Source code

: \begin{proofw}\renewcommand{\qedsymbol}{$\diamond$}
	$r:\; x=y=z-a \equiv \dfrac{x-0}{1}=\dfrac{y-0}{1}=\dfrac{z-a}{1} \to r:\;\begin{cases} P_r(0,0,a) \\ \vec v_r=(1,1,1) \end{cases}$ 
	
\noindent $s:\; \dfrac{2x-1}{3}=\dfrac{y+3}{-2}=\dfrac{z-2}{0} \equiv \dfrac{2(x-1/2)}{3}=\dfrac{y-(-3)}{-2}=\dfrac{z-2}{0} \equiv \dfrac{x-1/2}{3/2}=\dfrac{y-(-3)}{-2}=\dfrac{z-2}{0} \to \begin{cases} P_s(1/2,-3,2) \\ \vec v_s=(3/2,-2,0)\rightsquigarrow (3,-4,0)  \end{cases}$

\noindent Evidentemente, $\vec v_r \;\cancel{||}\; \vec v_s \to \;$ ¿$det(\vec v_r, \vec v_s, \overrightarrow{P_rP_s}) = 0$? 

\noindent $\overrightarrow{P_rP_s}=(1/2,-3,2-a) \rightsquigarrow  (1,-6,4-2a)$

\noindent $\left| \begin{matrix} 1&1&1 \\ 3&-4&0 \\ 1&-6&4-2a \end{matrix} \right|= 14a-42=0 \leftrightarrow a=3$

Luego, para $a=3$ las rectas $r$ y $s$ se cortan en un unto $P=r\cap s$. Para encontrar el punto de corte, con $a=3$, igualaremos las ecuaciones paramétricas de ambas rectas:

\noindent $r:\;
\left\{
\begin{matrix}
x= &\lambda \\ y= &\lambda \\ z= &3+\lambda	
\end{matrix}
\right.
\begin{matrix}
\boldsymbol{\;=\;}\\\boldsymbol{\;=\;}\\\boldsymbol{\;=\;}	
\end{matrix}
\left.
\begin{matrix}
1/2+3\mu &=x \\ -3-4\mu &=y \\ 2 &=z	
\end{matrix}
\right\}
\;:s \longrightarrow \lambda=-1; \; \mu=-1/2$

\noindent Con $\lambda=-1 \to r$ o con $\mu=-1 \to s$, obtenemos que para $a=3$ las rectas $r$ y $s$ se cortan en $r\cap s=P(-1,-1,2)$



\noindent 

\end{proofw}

AIM OF THE TASK:
For this exercise, copy every line of the data that holds "lambda".

TASK SOLUTION:
x= &\lambda \\ y= &\lambda \\ z= &3+\lambda	
\;:s \longrightarrow \lambda=-1; \; \mu=-1/2$
\noindent Con $\lambda=-1 \to r$ o con $\mu=-1 \to s$, obtenemos que para $a=3$ las rectas $r$ y $s$ se cortan en $r\cap s=P(-1,-1,2)$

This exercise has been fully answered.